Raw data section start

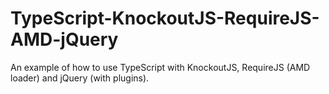 TypeScript-KnockoutJS-RequireJS-AMD-jQuery
==========================================

An example of how to use TypeScript with KnockoutJS, RequireJS (AMD loader) and jQuery (with plugins).
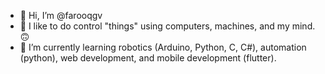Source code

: - 👋 Hi, I’m @farooqgv
- 👀 I like to do control "things" using computers, machines, and my mind. 🙃
- 🌱 I’m currently learning robotics (Arduino, Python, C, C#), automation (python), web development, and mobile development (flutter).
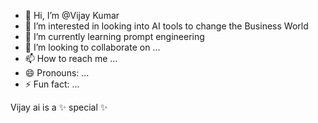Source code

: - 👋 Hi, I’m @Vijay Kumar
- 👀 I’m interested in looking into AI tools to change the Business World
- 🌱 I’m currently learning prompt engineering
- 💞️ I’m looking to collaborate on ...
- 📫 How to reach me ...
- 😄 Pronouns: ...
- ⚡ Fun fact: ...

Vijay ai is a ✨ special ✨ 
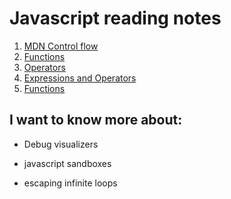 # Javascript reading notes

1. [MDN Control flow](https://developer.mozilla.org/en-US/docs/Glossary/Control_flow)
1. [Functions](https://www.w3schools.com/js/js_functions.asp)
1. [Operators](https://www.w3schools.com/js/js_operators.asp)
1. [Expressions and Operators](https://developer.mozilla.org/en-US/docs/Web/JavaScript/Guide/Expressions_and_Operators)
1. [Functions](https://developer.mozilla.org/en-US/docs/Web/JavaScript/Guide/Functions)

## I want to know more about:

- Debug visualizers

- javascript sandboxes

- escaping infinite loops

Raw data section end

The result should be a verbatim copy of the data, free of pictures.

 TypeScript-KnockoutJS-RequireJS-AMD-jQuery
==========================================

An example of how to use TypeScript with KnockoutJS, RequireJS (AMD loader) and jQuery (with plugins).
Source code

: - 👋 Hi, I’m @farooqgv
- 👀 I like to do control "things" using computers, machines, and my mind. 🙃
- 🌱 I’m currently learning robotics (Arduino, Python, C, C#), automation (python), web development, and mobile development (flutter).
Source code

: - 👋 Hi, I’m @Vijay Kumar
- 👀 I’m interested in looking into AI tools to change the Business World
- 🌱 I’m currently learning prompt engineering
- 💞️ I’m looking to collaborate on ...
- 📫 How to reach me ...
- 😄 Pronouns: ...
- ⚡ Fun fact: ...

Vijay ai is a ✨ special ✨ 
 # Javascript reading notes

1. [MDN Control flow](https://developer.mozilla.org/en-US/docs/Glossary/Control_flow)
1. [Functions](https://www.w3schools.com/js/js_functions.asp)
1. [Operators](https://www.w3schools.com/js/js_operators.asp)
1. [Expressions and Operators](https://developer.mozilla.org/en-US/docs/Web/JavaScript/Guide/Expressions_and_Operators)
1. [Functions](https://developer.mozilla.org/en-US/docs/Web/JavaScript/Guide/Functions)

## I want to know more about:

- Debug visualizers

- javascript sandboxes

- escaping infinite loops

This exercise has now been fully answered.